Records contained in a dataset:
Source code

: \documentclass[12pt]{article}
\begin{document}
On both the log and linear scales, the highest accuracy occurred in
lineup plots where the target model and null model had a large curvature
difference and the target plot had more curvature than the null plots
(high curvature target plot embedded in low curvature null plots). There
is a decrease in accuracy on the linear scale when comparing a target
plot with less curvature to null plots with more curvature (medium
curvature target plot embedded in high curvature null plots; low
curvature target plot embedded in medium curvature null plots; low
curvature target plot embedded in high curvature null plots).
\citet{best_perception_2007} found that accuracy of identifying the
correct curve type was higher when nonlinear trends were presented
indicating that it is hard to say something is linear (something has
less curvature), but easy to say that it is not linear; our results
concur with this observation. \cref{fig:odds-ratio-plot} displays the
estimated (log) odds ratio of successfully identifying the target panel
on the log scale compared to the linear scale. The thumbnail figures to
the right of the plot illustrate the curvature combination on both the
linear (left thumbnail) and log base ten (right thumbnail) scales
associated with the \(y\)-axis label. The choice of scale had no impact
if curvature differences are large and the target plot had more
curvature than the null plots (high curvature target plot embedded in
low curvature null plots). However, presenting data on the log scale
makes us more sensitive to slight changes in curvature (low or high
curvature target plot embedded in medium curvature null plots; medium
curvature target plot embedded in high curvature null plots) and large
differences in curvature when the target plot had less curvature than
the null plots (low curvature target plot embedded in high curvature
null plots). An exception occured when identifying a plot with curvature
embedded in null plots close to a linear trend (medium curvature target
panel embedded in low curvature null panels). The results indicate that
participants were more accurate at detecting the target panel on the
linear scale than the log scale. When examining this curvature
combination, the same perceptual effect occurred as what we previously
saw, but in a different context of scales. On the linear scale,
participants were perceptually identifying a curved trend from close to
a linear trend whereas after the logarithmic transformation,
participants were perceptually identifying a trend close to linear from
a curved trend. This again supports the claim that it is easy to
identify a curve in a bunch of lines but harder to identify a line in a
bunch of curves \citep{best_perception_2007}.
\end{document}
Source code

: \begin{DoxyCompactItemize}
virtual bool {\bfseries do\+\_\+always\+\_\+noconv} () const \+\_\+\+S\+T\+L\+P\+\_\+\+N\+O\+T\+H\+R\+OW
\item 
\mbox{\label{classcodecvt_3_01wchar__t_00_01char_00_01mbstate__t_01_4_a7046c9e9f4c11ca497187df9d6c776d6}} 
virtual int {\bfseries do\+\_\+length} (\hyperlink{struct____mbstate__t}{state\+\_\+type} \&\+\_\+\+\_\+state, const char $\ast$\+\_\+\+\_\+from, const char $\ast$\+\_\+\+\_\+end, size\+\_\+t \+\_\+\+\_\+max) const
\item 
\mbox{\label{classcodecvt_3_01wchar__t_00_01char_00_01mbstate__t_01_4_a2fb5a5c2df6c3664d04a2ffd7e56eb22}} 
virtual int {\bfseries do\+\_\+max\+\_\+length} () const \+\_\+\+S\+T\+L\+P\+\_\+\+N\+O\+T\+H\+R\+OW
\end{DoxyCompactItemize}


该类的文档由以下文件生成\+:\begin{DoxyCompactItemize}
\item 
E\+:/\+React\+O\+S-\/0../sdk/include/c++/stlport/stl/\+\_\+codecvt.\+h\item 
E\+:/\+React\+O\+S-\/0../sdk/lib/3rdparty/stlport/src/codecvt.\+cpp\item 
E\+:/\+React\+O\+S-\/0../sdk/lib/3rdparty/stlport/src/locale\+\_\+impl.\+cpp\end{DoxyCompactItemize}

### WHAT TO PRODUCE
Among the entries above, the lines between the ones containing "curvature target plot embedded in high curvature null plots;" and "estimated (log) odds", inclusive, are to be transcribed exactly. No other line is to be given.

### RESPONSE TO THE TASK
curvature target plot embedded in high curvature null plots; low
curvature target plot embedded in medium curvature null plots; low
curvature target plot embedded in high curvature null plots).
\citet{best_perception_2007} found that accuracy of identifying the
correct curve type was higher when nonlinear trends were presented
indicating that it is hard to say something is linear (something has
less curvature), but easy to say that it is not linear; our results
concur with this observation. \cref{fig:odds-ratio-plot} displays the
estimated (log) odds ratio of successfully identifying the target panel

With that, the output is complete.